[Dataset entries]
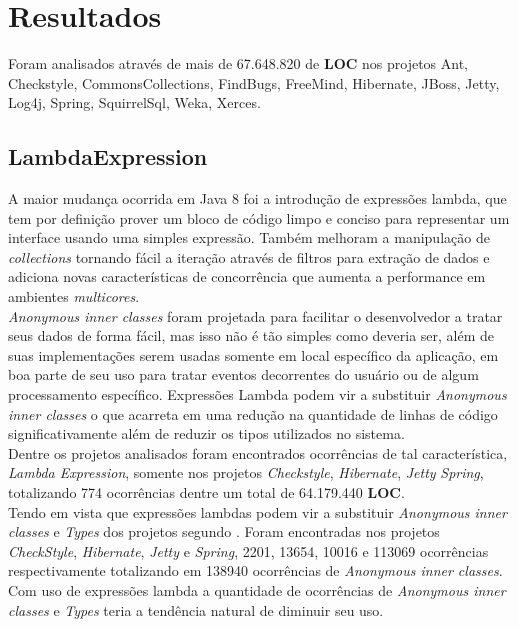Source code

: \chapter {Resultados}
Foram analisados através de mais de 67.648.820 de \textbf{LOC} nos projetos Ant, Checkstyle, CommonsCollections,  FindBugs,  FreeMind,  Hibernate,  JBoss,  Jetty,  Log4j,  Spring,  SquirrelSql,  Weka,  Xerces.\\

\section{LambdaExpression}
A maior mudança ocorrida em Java 8 foi a introdução de expressões lambda, que tem por definição prover um bloco de código limpo e conciso para representar um interface usando uma simples expressão. Também melhoram a manipulação de \textit{collections} tornando fácil a iteração através de filtros para extração de dados e adiciona novas características de concorrência que aumenta a performance em ambientes \textit{multicores}.\\

\textit{Anonymous inner classes} foram projetada para facilitar o desenvolvedor a tratar seus dados de forma fácil, mas isso não é tão simples como deveria ser, além de suas implementações serem usadas somente em local específico da aplicação, em boa parte de seu uso para tratar eventos decorrentes do usuário ou de algum processamento específico. Expressões Lambda podem vir a substituir \textit{Anonymous inner classes} o que acarreta em uma redução na quantidade de linhas de código significativamente além de reduzir os tipos utilizados no sistema.\\

Dentre os projetos analisados foram encontrados ocorrências de tal característica, \textit{Lambda Expression}, somente nos projetos \textit{Checkstyle}, \textit{Hibernate}, \textit{Jetty} \textit{Spring}, totalizando 774 ocorrências dentre um total de 64.179.440 \textbf{LOC}.\\

Tendo em vista que expressões lambdas podem vir a substituir \textit{Anonymous inner classes} e \textit{Types} dos projetos segundo \cite{Java8Lambda}. Foram encontradas nos projetos \textit{CheckStyle}, \textit{Hibernate}, \textit{Jetty} e \textit{Spring}, 2201, 13654, 10016 e 113069 ocorrências respectivamente totalizando em 138940 ocorrências de \textit{Anonymous inner classes}. Com uso de expressões lambda a quantidade de ocorrências de \textit{Anonymous inner classes} e \textit{Types} teria a tendência natural de diminuir seu uso.\\

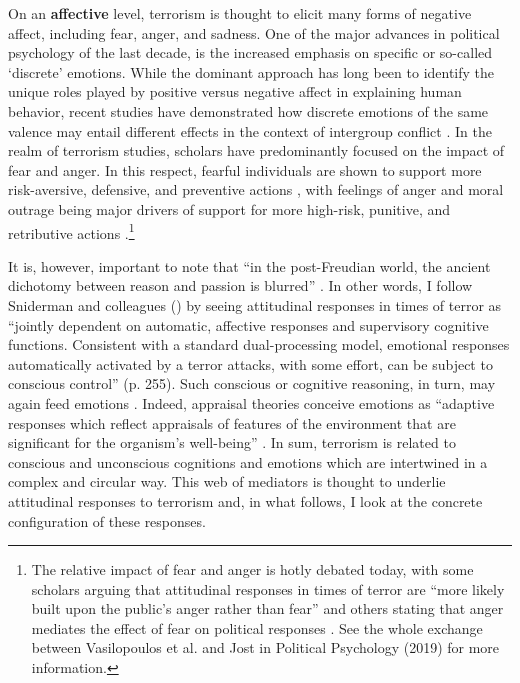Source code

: On an \textbf{affective} level, terrorism is thought to elicit many forms of negative affect, including fear, anger, and sadness. One of the major advances in political psychology of the last decade, is the increased emphasis on specific or so-called `discrete' emotions. While the dominant approach has long been to identify the unique roles played by positive versus negative affect in explaining human behavior, recent studies have demonstrated how discrete emotions of the same valence may entail different effects in the context of intergroup conflict \citep{Pliskin2020}. In the realm of terrorism studies, scholars have predominantly focused on the impact of fear and anger. In this respect, fearful individuals are shown to support more risk-aversive, defensive, and preventive actions \citep{Huddy2005, Lerner2003a, Skitka2006}, with feelings of anger and moral outrage being major drivers of support for more high-risk, punitive, and retributive actions \citep{Fisk2019a, Skitka2006, Wayne2018}.\footnote{The relative impact of fear and anger is hotly debated today, with some scholars arguing that attitudinal responses in times of terror are ``more likely built upon the public’s anger rather than fear'' \citep[][p. 267]{Vasilopoulos2019c} and others stating that anger mediates the effect of fear on political responses \citep{Jost2019}. See the whole exchange between Vasilopoulos et al. and Jost in Political Psychology (2019) for more information.} 


It is, however, important to note that ``in the post-Freudian world, the ancient dichotomy between reason and passion is blurred'' \citep[][p. 340]{Jost2003}. In other words, I follow Sniderman and colleagues (\citeyear{Sniderman2019a}) by seeing attitudinal responses in times of terror as ``jointly dependent on automatic, affective responses and supervisory cognitive functions. Consistent with a standard dual-processing model, emotional responses automatically activated by a terror attacks, with some effort, can be subject to conscious control'' (p. 255). Such conscious or cognitive reasoning, in turn, may again feed emotions \citep{Moors2013}. Indeed, appraisal theories conceive emotions as ``adaptive responses which reflect appraisals of features of the environment that are significant for the organism’s well-being'' \citep[][p. 119]{Moors2013}. In sum, terrorism is related to conscious and unconscious cognitions and emotions which are intertwined in a complex and circular way. This web of mediators is thought to underlie attitudinal responses to terrorism and, in what follows, I look at the concrete configuration of these responses.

_Directions for this task_:
From the entries above, write out every line without a single change, skipping the images.

_Finished exercise_:
Source code

: \chapter {Resultados}
Foram analisados através de mais de 67.648.820 de \textbf{LOC} nos projetos Ant, Checkstyle, CommonsCollections,  FindBugs,  FreeMind,  Hibernate,  JBoss,  Jetty,  Log4j,  Spring,  SquirrelSql,  Weka,  Xerces.\\

\section{LambdaExpression}
A maior mudança ocorrida em Java 8 foi a introdução de expressões lambda, que tem por definição prover um bloco de código limpo e conciso para representar um interface usando uma simples expressão. Também melhoram a manipulação de \textit{collections} tornando fácil a iteração através de filtros para extração de dados e adiciona novas características de concorrência que aumenta a performance em ambientes \textit{multicores}.\\

\textit{Anonymous inner classes} foram projetada para facilitar o desenvolvedor a tratar seus dados de forma fácil, mas isso não é tão simples como deveria ser, além de suas implementações serem usadas somente em local específico da aplicação, em boa parte de seu uso para tratar eventos decorrentes do usuário ou de algum processamento específico. Expressões Lambda podem vir a substituir \textit{Anonymous inner classes} o que acarreta em uma redução na quantidade de linhas de código significativamente além de reduzir os tipos utilizados no sistema.\\

Dentre os projetos analisados foram encontrados ocorrências de tal característica, \textit{Lambda Expression}, somente nos projetos \textit{Checkstyle}, \textit{Hibernate}, \textit{Jetty} \textit{Spring}, totalizando 774 ocorrências dentre um total de 64.179.440 \textbf{LOC}.\\

Tendo em vista que expressões lambdas podem vir a substituir \textit{Anonymous inner classes} e \textit{Types} dos projetos segundo \cite{Java8Lambda}. Foram encontradas nos projetos \textit{CheckStyle}, \textit{Hibernate}, \textit{Jetty} e \textit{Spring}, 2201, 13654, 10016 e 113069 ocorrências respectivamente totalizando em 138940 ocorrências de \textit{Anonymous inner classes}. Com uso de expressões lambda a quantidade de ocorrências de \textit{Anonymous inner classes} e \textit{Types} teria a tendência natural de diminuir seu uso.\\

Source code

: On an \textbf{affective} level, terrorism is thought to elicit many forms of negative affect, including fear, anger, and sadness. One of the major advances in political psychology of the last decade, is the increased emphasis on specific or so-called `discrete' emotions. While the dominant approach has long been to identify the unique roles played by positive versus negative affect in explaining human behavior, recent studies have demonstrated how discrete emotions of the same valence may entail different effects in the context of intergroup conflict \citep{Pliskin2020}. In the realm of terrorism studies, scholars have predominantly focused on the impact of fear and anger. In this respect, fearful individuals are shown to support more risk-aversive, defensive, and preventive actions \citep{Huddy2005, Lerner2003a, Skitka2006}, with feelings of anger and moral outrage being major drivers of support for more high-risk, punitive, and retributive actions \citep{Fisk2019a, Skitka2006, Wayne2018}.\footnote{The relative impact of fear and anger is hotly debated today, with some scholars arguing that attitudinal responses in times of terror are ``more likely built upon the public’s anger rather than fear'' \citep[][p. 267]{Vasilopoulos2019c} and others stating that anger mediates the effect of fear on political responses \citep{Jost2019}. See the whole exchange between Vasilopoulos et al. and Jost in Political Psychology (2019) for more information.} 


It is, however, important to note that ``in the post-Freudian world, the ancient dichotomy between reason and passion is blurred'' \citep[][p. 340]{Jost2003}. In other words, I follow Sniderman and colleagues (\citeyear{Sniderman2019a}) by seeing attitudinal responses in times of terror as ``jointly dependent on automatic, affective responses and supervisory cognitive functions. Consistent with a standard dual-processing model, emotional responses automatically activated by a terror attacks, with some effort, can be subject to conscious control'' (p. 255). Such conscious or cognitive reasoning, in turn, may again feed emotions \citep{Moors2013}. Indeed, appraisal theories conceive emotions as ``adaptive responses which reflect appraisals of features of the environment that are significant for the organism’s well-being'' \citep[][p. 119]{Moors2013}. In sum, terrorism is related to conscious and unconscious cognitions and emotions which are intertwined in a complex and circular way. This web of mediators is thought to underlie attitudinal responses to terrorism and, in what follows, I look at the concrete configuration of these responses.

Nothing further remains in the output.